Um... so, I'm not sure how much else I want to say about the plot. Except, the DVD I got is a double feature with Cloak & Dagger (which I watched the night before I watched this). That movie had a scene with killers chasing a kid on a tour boat, so I thought it was amusing that this movie had a scene with Putnam chasing the kids on a tour bus. I definitely thought the chase was more fun in this movie, but on the other hand, the stakes weren't as high, since Putnam didn't want to kill them. Of course, Jimmy eventually gets to his tournament, and quickly becomes one of the top three finalists. (Another finalist was a kid named Lucas, who they'd met earlier in their travels. He was the one with the Power Glove I mentioned, and became Jimmy's only real rival.) I won't say who won the tournament, but even when it was over, there was one more important scene before the end of the movie, which was about Jimmy doing what he had to do to obtain closure over his sister's death.

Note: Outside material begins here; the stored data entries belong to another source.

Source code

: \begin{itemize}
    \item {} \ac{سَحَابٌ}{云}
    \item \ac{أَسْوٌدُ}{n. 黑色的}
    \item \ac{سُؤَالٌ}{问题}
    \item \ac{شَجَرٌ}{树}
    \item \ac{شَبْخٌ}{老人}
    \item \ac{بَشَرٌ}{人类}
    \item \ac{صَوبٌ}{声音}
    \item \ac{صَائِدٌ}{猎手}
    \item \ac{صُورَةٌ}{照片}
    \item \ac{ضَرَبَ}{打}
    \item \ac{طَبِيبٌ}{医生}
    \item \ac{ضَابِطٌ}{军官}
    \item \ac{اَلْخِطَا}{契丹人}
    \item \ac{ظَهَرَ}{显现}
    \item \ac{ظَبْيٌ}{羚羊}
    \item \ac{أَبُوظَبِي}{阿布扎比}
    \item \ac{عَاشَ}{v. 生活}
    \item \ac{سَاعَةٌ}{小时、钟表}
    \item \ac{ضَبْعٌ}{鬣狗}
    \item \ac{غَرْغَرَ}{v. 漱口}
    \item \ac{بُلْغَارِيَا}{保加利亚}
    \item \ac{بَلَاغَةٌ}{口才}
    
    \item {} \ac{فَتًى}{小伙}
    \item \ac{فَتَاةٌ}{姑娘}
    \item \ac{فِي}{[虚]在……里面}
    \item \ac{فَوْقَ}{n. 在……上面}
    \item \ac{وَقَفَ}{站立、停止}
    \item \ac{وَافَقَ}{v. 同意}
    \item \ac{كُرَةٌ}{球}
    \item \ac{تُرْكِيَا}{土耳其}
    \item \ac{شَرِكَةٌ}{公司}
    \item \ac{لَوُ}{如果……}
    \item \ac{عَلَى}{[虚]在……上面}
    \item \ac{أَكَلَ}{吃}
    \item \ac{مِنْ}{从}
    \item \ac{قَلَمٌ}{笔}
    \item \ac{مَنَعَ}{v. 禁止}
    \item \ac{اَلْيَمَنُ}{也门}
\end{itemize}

And... other than that, all I can say is there are things I found amusing in the movie (some intentionally, and some unintentionally). And there were some genuinely heartwarming things. Sort of. There were also things that simply made no sense, and things that were just plain lame (without becoming humorous through their lameness), and some jokes or other lines that just... fell flat. And pretty much the whole runaway road trip was ill-conceived, and set a bad example for kids. But after all, I think it's true of most movies, that characters can be rooted for even when they're doing things they absolutely should not do in real life. In fact, the one line I remembered best from when I first watched the movie years ago... is Haley falsely accusing Putnam of something that in real life it would be truly horrible to falsely accuse someone of. (And she did it twice! He's damn lucky he only ended up with a black eye because of it.) Of course, Putnam made it clear to the audience very early in the movie that he was a bad guy, who did things he shouldn't do in the course of his job. But the fact is, he was just doing his job, and yet just because he's been cast as "the bad guy," it's supposed to be funny to see "the good guys" do things to him that were worse than anything he did. I think I find it less amusing now than I probably did when I was a kid, though I suspect that even then, I may have had a problem with it. (I forget.) Nevertheless, on the whole I liked the movie, both ironically and unironically. Maybe that's partly due to nostalgia. Partly it's because I like the cast (at least the actors I've specifically named). And partly because it's so uncool. And uncool is cool, dammit.